* Activity *
Check the records below line by line, and report how many lines include the string "CheatSheets". No other words are needed.

===== Stored data =====

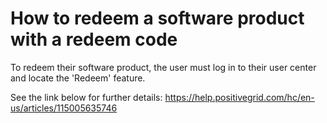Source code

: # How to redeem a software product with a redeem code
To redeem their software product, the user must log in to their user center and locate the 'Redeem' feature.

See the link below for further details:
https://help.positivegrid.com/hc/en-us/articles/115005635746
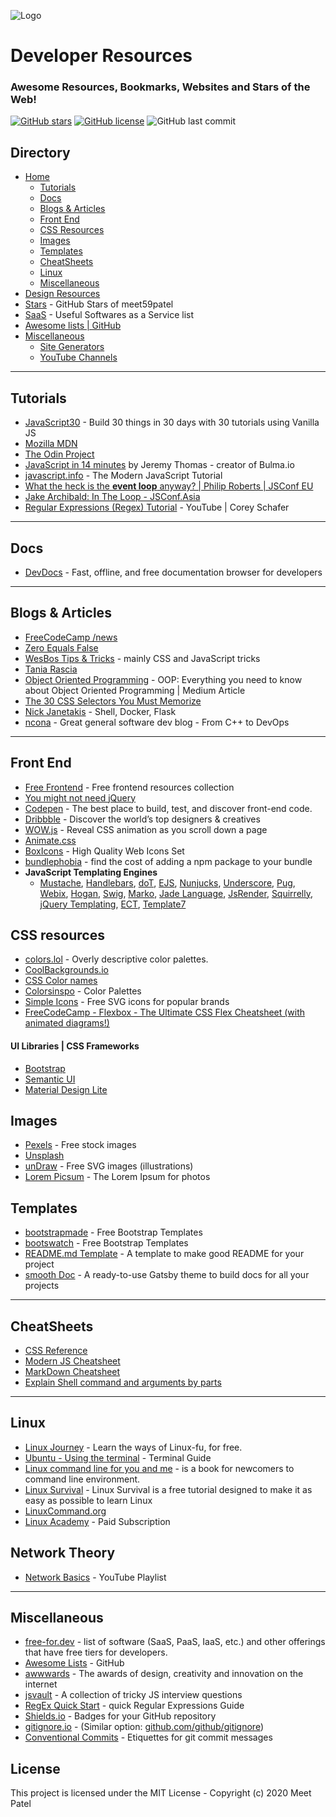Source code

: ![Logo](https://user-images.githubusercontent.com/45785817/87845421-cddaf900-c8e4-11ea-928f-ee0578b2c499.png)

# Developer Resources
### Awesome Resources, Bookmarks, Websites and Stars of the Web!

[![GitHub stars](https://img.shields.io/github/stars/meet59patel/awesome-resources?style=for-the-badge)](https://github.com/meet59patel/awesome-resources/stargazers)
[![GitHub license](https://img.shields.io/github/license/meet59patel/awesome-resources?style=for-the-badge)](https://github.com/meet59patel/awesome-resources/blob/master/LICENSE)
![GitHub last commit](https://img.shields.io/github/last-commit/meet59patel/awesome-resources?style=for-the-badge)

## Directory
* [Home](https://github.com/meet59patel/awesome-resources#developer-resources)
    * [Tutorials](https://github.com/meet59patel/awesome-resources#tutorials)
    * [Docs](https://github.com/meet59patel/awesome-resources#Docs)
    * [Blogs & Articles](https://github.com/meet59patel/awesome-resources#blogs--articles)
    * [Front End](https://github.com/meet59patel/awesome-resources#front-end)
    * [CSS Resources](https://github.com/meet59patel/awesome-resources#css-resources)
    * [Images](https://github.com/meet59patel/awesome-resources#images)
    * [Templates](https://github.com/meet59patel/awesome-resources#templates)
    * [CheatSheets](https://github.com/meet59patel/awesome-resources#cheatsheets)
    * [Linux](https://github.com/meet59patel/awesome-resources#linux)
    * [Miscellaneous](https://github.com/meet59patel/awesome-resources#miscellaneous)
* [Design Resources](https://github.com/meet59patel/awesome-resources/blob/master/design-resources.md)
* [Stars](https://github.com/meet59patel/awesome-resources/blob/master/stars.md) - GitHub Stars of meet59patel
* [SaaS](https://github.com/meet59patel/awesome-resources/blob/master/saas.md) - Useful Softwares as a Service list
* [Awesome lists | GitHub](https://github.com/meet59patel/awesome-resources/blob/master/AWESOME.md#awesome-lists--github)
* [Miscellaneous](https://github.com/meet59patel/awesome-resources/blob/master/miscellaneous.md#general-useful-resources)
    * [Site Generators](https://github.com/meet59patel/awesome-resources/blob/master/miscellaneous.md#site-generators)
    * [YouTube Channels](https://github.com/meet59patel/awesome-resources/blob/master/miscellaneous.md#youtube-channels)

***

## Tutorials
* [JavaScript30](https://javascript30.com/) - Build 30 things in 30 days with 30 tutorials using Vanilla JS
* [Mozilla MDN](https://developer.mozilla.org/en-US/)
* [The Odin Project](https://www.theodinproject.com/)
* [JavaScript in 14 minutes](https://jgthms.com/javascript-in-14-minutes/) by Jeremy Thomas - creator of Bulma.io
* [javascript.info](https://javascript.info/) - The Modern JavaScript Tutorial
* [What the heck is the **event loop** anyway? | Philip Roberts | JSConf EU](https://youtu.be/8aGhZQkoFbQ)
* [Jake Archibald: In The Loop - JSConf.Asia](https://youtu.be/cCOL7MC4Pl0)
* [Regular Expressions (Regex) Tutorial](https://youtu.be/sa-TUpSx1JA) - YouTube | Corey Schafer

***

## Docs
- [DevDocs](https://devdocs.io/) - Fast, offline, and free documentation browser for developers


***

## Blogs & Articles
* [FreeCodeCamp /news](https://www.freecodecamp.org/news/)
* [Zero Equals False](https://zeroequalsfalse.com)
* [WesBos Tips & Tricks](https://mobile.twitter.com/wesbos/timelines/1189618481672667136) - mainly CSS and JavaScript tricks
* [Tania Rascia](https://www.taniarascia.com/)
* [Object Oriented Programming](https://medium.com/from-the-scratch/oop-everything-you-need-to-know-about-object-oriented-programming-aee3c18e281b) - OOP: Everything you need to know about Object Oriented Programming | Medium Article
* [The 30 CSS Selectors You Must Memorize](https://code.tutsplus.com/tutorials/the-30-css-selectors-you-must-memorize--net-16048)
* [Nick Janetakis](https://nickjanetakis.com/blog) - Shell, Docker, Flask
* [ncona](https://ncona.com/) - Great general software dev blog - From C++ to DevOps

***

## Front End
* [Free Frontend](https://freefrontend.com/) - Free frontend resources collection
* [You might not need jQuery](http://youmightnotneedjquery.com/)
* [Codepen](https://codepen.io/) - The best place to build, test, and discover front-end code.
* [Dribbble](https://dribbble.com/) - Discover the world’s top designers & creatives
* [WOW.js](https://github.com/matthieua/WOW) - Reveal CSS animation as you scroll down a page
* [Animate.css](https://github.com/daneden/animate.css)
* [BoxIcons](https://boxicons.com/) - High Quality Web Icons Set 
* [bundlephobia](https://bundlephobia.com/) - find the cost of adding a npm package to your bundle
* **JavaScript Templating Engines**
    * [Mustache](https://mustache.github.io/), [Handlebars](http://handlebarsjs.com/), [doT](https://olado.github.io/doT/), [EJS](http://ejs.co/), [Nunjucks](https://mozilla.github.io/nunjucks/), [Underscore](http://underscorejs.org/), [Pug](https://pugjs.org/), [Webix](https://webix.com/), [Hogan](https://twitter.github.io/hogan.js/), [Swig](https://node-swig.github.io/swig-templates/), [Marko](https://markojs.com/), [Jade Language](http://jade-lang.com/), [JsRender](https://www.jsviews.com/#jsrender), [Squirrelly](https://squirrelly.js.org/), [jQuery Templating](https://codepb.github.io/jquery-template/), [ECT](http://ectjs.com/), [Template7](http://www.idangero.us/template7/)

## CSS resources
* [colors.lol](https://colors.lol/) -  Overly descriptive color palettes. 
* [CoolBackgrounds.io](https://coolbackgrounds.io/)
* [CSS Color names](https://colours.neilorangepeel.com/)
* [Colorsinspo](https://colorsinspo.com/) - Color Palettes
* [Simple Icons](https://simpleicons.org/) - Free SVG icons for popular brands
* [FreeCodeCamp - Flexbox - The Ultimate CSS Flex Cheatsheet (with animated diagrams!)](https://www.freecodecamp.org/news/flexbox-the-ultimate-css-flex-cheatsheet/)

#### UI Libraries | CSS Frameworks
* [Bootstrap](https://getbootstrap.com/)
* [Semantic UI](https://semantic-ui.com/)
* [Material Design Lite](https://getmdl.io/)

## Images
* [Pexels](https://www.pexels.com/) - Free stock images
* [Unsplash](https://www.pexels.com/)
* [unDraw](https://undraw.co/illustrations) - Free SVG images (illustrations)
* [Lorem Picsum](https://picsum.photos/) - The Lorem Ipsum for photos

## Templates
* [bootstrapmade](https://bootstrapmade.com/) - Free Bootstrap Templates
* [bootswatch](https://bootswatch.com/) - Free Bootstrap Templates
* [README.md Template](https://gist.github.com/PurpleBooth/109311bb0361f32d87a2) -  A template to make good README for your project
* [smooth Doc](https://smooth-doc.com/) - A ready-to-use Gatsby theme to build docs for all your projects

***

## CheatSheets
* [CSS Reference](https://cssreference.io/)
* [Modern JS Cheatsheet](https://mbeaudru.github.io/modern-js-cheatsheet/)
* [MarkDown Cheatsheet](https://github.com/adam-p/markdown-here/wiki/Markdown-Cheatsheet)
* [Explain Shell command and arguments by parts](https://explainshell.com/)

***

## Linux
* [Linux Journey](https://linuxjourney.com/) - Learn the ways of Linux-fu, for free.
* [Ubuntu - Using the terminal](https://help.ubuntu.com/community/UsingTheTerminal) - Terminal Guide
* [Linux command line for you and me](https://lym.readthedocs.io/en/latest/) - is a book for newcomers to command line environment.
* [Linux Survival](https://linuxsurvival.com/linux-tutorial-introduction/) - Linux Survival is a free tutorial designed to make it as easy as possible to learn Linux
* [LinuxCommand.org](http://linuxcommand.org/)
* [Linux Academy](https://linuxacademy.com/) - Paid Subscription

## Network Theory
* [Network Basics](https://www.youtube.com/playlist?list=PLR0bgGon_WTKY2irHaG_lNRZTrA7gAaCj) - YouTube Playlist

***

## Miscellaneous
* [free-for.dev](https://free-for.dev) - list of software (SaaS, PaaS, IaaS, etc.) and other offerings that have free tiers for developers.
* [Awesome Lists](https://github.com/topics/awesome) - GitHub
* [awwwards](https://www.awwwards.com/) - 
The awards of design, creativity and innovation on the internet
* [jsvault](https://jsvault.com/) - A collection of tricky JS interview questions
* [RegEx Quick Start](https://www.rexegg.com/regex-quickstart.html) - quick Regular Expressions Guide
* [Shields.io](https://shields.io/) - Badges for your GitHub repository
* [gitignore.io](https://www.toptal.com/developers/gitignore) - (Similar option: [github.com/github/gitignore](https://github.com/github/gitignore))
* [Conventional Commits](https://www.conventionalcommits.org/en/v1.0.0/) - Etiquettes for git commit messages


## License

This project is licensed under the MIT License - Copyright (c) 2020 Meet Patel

=====

* Exercise answer *
2